* [DATASET ENTRIES]:
☆ ☆ ☆ ☆ ☆
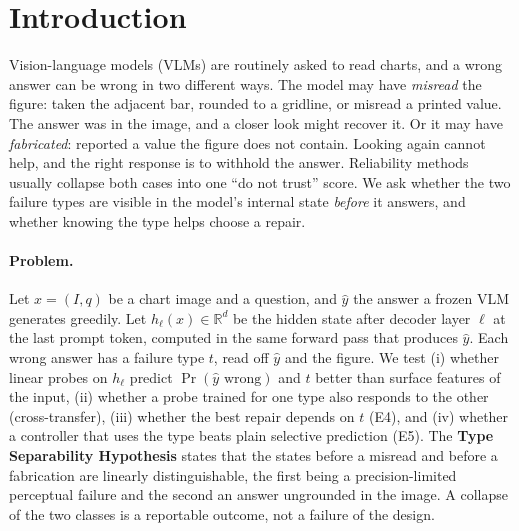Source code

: \section{Introduction}
\label{sec:intro}

Vision-language models (VLMs) are routinely asked to read charts, and a wrong
answer can be wrong in two different ways. The model may have \emph{misread}
the figure: taken the adjacent bar, rounded to a gridline, or misread a printed
value. The answer was in the image, and a closer look might recover it. Or it
may have \emph{fabricated}: reported a value the figure does not contain.
Looking again cannot help, and the right response is to withhold the answer.
Reliability methods usually collapse both cases into one ``do not trust''
score. We ask whether the two failure types are visible in the model's internal
state \emph{before} it answers, and whether knowing the type helps choose a
repair.

\paragraph{Problem.} Let $x=(I,q)$ be a chart image and a question, and $\hat y$
the answer a frozen VLM generates greedily. Let $h_\ell(x)\in\mathbb{R}^d$ be the
hidden state after decoder layer $\ell$ at the last prompt token, computed in the
same forward pass that produces $\hat y$. Each wrong answer has a failure type
$t$, read off $\hat y$ and the figure. We test (i) whether linear probes on
$h_\ell$ predict $\Pr(\hat y \text{ wrong})$ and $t$ better than surface features
of the input, (ii) whether a probe trained for one type also responds to the
other (cross-transfer), (iii) whether the best repair depends on $t$ (E4), and
(iv) whether a controller that uses the type beats plain selective prediction
(E5). The \textbf{Type Separability Hypothesis} states that the states before a
misread and before a fabrication are linearly distinguishable, the first being
a precision-limited perceptual failure and the second an answer ungrounded in
the image. A collapse of the two classes is a reportable outcome, not a failure
of the design.


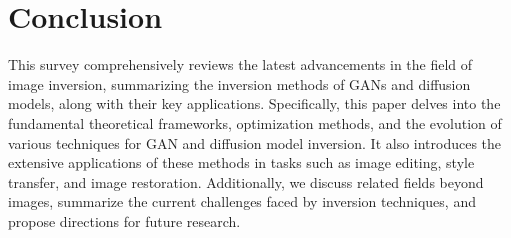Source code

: \section{Conclusion} \label{sec:conclusion}

This survey comprehensively reviews the latest advancements in the field of image inversion, summarizing the inversion methods of GANs and diffusion models, along with their key applications. Specifically, this paper delves into the fundamental theoretical frameworks, optimization methods, and the evolution of various techniques for GAN and diffusion model inversion. It also introduces the extensive applications of these methods in tasks such as image editing, style transfer, and image restoration. Additionally, we discuss related fields beyond images, summarize the current challenges faced by inversion techniques, and propose directions for future research. 




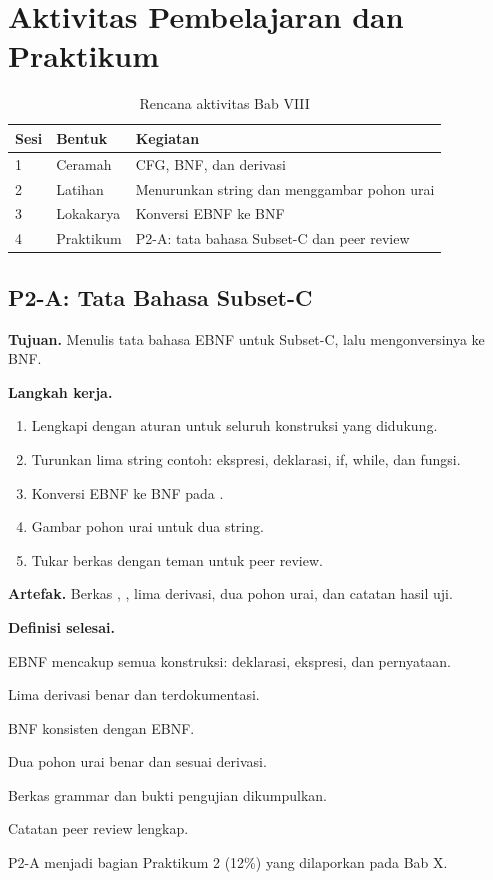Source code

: \section*{Aktivitas Pembelajaran dan Praktikum}

\begin{table}[H]
\centering
\caption{Rencana aktivitas Bab VIII}
\label{tab:ch08-aktivitas}
\begin{tabularx}{\textwidth}{@{}llX@{}}
\toprule
\textbf{Sesi} & \textbf{Bentuk} & \textbf{Kegiatan} \\
\midrule
1 & Ceramah & CFG, BNF, dan derivasi \\
2 & Latihan & Menurunkan string dan menggambar pohon urai \\
3 & Lokakarya & Konversi EBNF ke BNF \\
4 & Praktikum & P2-A: tata bahasa Subset-C dan peer review \\
\bottomrule
\end{tabularx}
\end{table}

\subsection*{P2-A: Tata Bahasa Subset-C}
\textbf{Tujuan.} Menulis tata bahasa EBNF untuk Subset-C, lalu
mengonversinya ke BNF.

\textbf{Langkah kerja.}
\begin{enumerate}[label=\arabic*.,leftmargin=*]
  \item Lengkapi  dengan aturan untuk seluruh
        konstruksi yang didukung.
  \item Turunkan lima string contoh: ekspresi, deklarasi, if, while,
        dan fungsi.
  \item Konversi EBNF ke BNF pada .
  \item Gambar pohon urai untuk dua string.
  \item Tukar berkas dengan teman untuk peer review.
\end{enumerate}

\textbf{Artefak.} Berkas ,
, lima derivasi, dua pohon urai, dan catatan
hasil uji.

\textbf{Definisi selesai.}
\begin{checklist}
  \item EBNF mencakup semua konstruksi: deklarasi, ekspresi, dan
        pernyataan.
  \item Lima derivasi benar dan terdokumentasi.
  \item BNF konsisten dengan EBNF.
  \item Dua pohon urai benar dan sesuai derivasi.
  \item Berkas grammar dan bukti pengujian dikumpulkan.
  \item Catatan peer review lengkap.
\end{checklist}

P2-A menjadi bagian Praktikum 2 (12\%) yang dilaporkan pada Bab X.

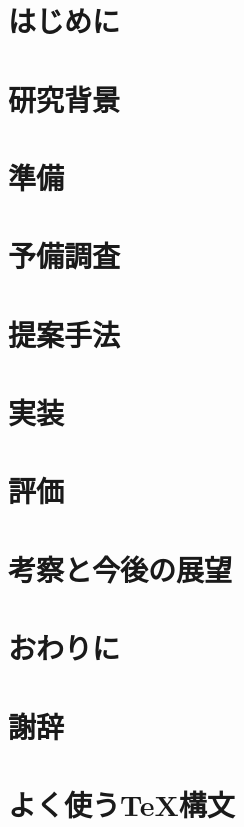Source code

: \documentclass[10pt]{jreport}
\begin{document}
\maketitle


\clearpage
\tableofcontents
\clearpage



\chapter{はじめに}

\clearpage


\chapter{研究背景}

\clearpage

\chapter{準備}

\clearpage

\chapter{予備調査}

\clearpage

\chapter{提案手法}

\clearpage

\chapter{実装}

\clearpage

\chapter{評価}

\clearpage

\chapter{考察と今後の展望}

\clearpage

\chapter{おわりに}

\clearpage

\chapter*{謝辞}

\clearpage

\renewcommand{\bibname}{参考文献}


\clearpage

\appendix
\chapter{よく使うTeX構文}

\end{document}
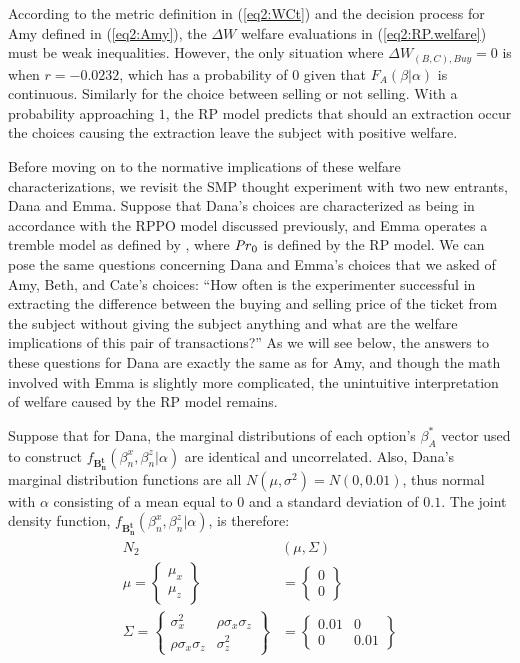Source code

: \documentclass[../main.tex]{subfiles}
\begin{document}
According to the metric definition in (\ref{eq2:WCt}) and the decision process for Amy defined in (\ref{eq2:Amy}), the $\Delta W$ welfare evaluations in (\ref{eq2:RP.welfare}) must be weak inequalities.
However, the only situation where $\Delta W_{(B,C),\mathit{Buy}} = 0$ is when $r=-0.0232$, which has a probability of $0$ given that $F_A(\beta|\alpha)$ is continuous.
Similarly for the choice between selling or not selling.
With a probability approaching $1$, the RP model predicts that should an extraction occur the choices causing the extraction leave the subject with positive welfare.

Before moving on to the normative implications of these welfare characterizations, we revisit the SMP thought experiment with two new entrants, Dana and Emma.
Suppose that Dana's choices are characterized as being in accordance with the RPPO model discussed previously, and Emma operates a tremble model as defined by \textcite{Loomes2002}, where $ {\mathit{Pr}}_0$ is defined by the RP model.
We can pose the same questions concerning Dana and Emma's choices that we asked of Amy, Beth, and Cate's choices: \enquote{How often is the experimenter successful in extracting the difference between the buying and selling price of the ticket from the subject without giving the subject anything and what are the welfare implications of this pair of transactions?} 
As we will see below, the answers to these questions for Dana are exactly the same as for Amy, and though the math involved with Emma is slightly more complicated, the unintuitive interpretation of welfare caused by the RP model remains.

Suppose that for Dana, the marginal distributions of each option's $\beta_A^*$ vector used to construct $f_{\mathbf{B_n^t}}(\beta_n^ x,\beta_n^ z|\alpha)$ are identical and uncorrelated.{\footnotemark}
Also, Dana's marginal distribution functions are all $N(\mu,\sigma^2) = N(0,0.01)$, thus normal with $\alpha$ consisting of a mean equal to $0$ and a standard deviation of $0.1$.
The joint density function, $f_{\mathbf{B_n^t}}(\beta_n^x,\beta_n^z|\alpha)$, is therefore:
\begin{align}
	\begin{split}
		N_2&(\mu,\Sigma) \\
		\mu =\begin{Bmatrix}\mu_x \\ \mu_z\end{Bmatrix} &= \begin{Bmatrix}0\\0\end{Bmatrix}\\
		\Sigma =\begin{Bmatrix} \sigma_x^2 & \rho\sigma_x\sigma_z \\  \rho\sigma_x\sigma_z & \sigma_z^2 \end{Bmatrix} &= 
	\begin{Bmatrix} 0.01 & 0 \\  0 & 0.01 \end{Bmatrix} 
	\end{split}
\end{align}
\end{document}
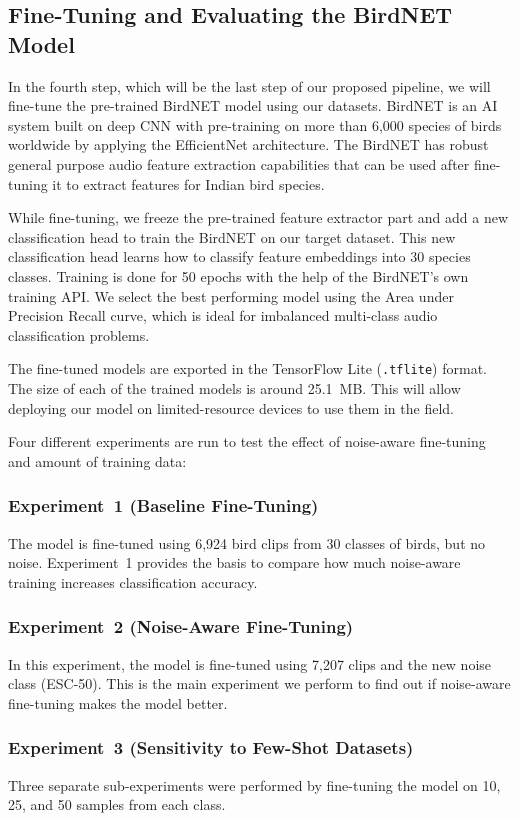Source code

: \documentclass[conference]{IEEEtran}
\begin{document}
\subsection{Fine-Tuning and Evaluating the BirdNET Model}

In the fourth step, which will be the last step of our proposed pipeline, we will fine-tune the pre-trained BirdNET model using our datasets. BirdNET is an AI system built on deep CNN with pre-training on more than 6,000 species of birds worldwide by applying the EfficientNet architecture. The BirdNET has robust general purpose audio feature extraction capabilities that can be used after fine-tuning it to extract features for Indian bird species.

While fine-tuning, we freeze the pre-trained feature extractor part and add a new classification head to train the BirdNET on our target dataset. This new classification head learns how to classify feature embeddings into 30 species classes. Training is done for 50 epochs with the help of the BirdNET's own training API. We select the best performing model using the Area under Precision Recall curve, which is ideal for imbalanced multi-class audio classification problems.

The fine-tuned models are exported in the TensorFlow Lite (\texttt{.tflite}) format. The size of each of the trained models is around 25.1~MB. This will allow deploying our model on limited-resource devices to use them in the field.

Four different experiments are run to test the effect of noise-aware fine-tuning and amount of training data:

\subsubsection{Experiment~1 (Baseline Fine-Tuning)}
The model is fine-tuned using 6,924 bird clips from 30 classes of birds, but no noise. Experiment~1 provides the basis to compare how much noise-aware training increases classification accuracy.

\subsubsection{Experiment~2 (Noise-Aware Fine-Tuning)}
In this experiment, the model is fine-tuned using 7,207 clips and the new noise class (ESC-50). This is the main experiment we perform to find out if noise-aware fine-tuning makes the model better.

\subsubsection{Experiment~3 (Sensitivity to Few-Shot Datasets)}
Three separate sub-experiments were performed by fine-tuning the model on 10, 25, and 50 samples from each class.
\end{document}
☆ ☆ ☆ ☆ ☆
* [REQUIRED WORK]: Using the data above, give again exactly the lines starting at the one holding "of the design." and ending at the one holding "3 & Lokakarya & Konversi EBNF ke BNF \\", inclusive, and nothing more. Omit the pictures.

* [TASK SOLUTION]:
of the design.


Source code

: \section{Conclusion} \label{sec:conclusion}

This survey comprehensively reviews the latest advancements in the field of image inversion, summarizing the inversion methods of GANs and diffusion models, along with their key applications. Specifically, this paper delves into the fundamental theoretical frameworks, optimization methods, and the evolution of various techniques for GAN and diffusion model inversion. It also introduces the extensive applications of these methods in tasks such as image editing, style transfer, and image restoration. Additionally, we discuss related fields beyond images, summarize the current challenges faced by inversion techniques, and propose directions for future research. 




Source code

: \section*{Aktivitas Pembelajaran dan Praktikum}

\begin{table}[H]
\centering
\caption{Rencana aktivitas Bab VIII}
\label{tab:ch08-aktivitas}
\begin{tabularx}{\textwidth}{@{}llX@{}}
\toprule
\textbf{Sesi} & \textbf{Bentuk} & \textbf{Kegiatan} \\
\midrule
1 & Ceramah & CFG, BNF, dan derivasi \\
2 & Latihan & Menurunkan string dan menggambar pohon urai \\
3 & Lokakarya & Konversi EBNF ke BNF \\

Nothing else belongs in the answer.